### About this exercise
How many lines of the data include the string "begin"? State that number alone.

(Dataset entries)

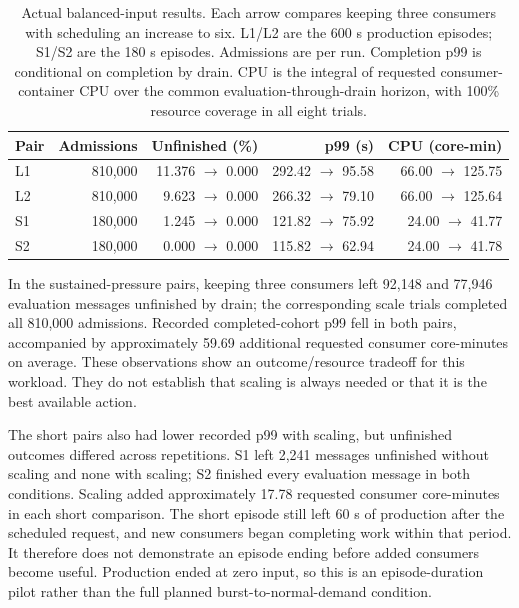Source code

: \begin{table}[!htbp]
\centering\small
\setlength{\tabcolsep}{4pt}
\begin{tabular}{@{}lrrrr@{}}
\toprule
\textbf{Pair} & \textbf{Admissions} & \textbf{Unfinished (\%)} & \textbf{p99 (s)} & \textbf{CPU (core-min)}\\
\midrule
L1 & 810,000 & 11.376 $\to$ 0.000 & 292.42 $\to$ 95.58 & 66.00 $\to$ 125.75\\
L2 & 810,000 & 9.623 $\to$ 0.000 & 266.32 $\to$ 79.10 & 66.00 $\to$ 125.64\\
S1 & 180,000 & 1.245 $\to$ 0.000 & 121.82 $\to$ 75.92 & 24.00 $\to$ 41.77\\
S2 & 180,000 & 0.000 $\to$ 0.000 & 115.82 $\to$ 62.94 & 24.00 $\to$ 41.78\\
\bottomrule
\end{tabular}
\caption{Actual balanced-input results. Each arrow compares keeping three consumers with scheduling an increase to six. L1/L2 are the 600 s production episodes; S1/S2 are the 180 s episodes. Admissions are per run. Completion p99 is conditional on completion by drain. CPU is the integral of requested consumer-container CPU over the common evaluation-through-drain horizon, with 100\% resource coverage in all eight trials.}
\label{tab:preliminary-core}
\end{table}

In the sustained-pressure pairs, keeping three consumers left 92,148 and 77,946 evaluation messages unfinished by drain; the corresponding scale trials completed all 810,000 admissions. Recorded completed-cohort p99 fell in both pairs, accompanied by approximately 59.69 additional requested consumer core-minutes on average. These observations show an outcome/resource tradeoff for this workload. They do not establish that scaling is always needed or that it is the best available action.

The short pairs also had lower recorded p99 with scaling, but unfinished outcomes differed across repetitions. S1 left 2,241 messages unfinished without scaling and none with scaling; S2 finished every evaluation message in both conditions. Scaling added approximately 17.78 requested consumer core-minutes in each short comparison. The short episode still left 60 s of production after the scheduled request, and new consumers began completing work within that period. It therefore does not demonstrate an episode ending before added consumers become useful. Production ended at zero input, so this is an episode-duration pilot rather than the full planned burst-to-normal-demand condition.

### Answer to this exercise
2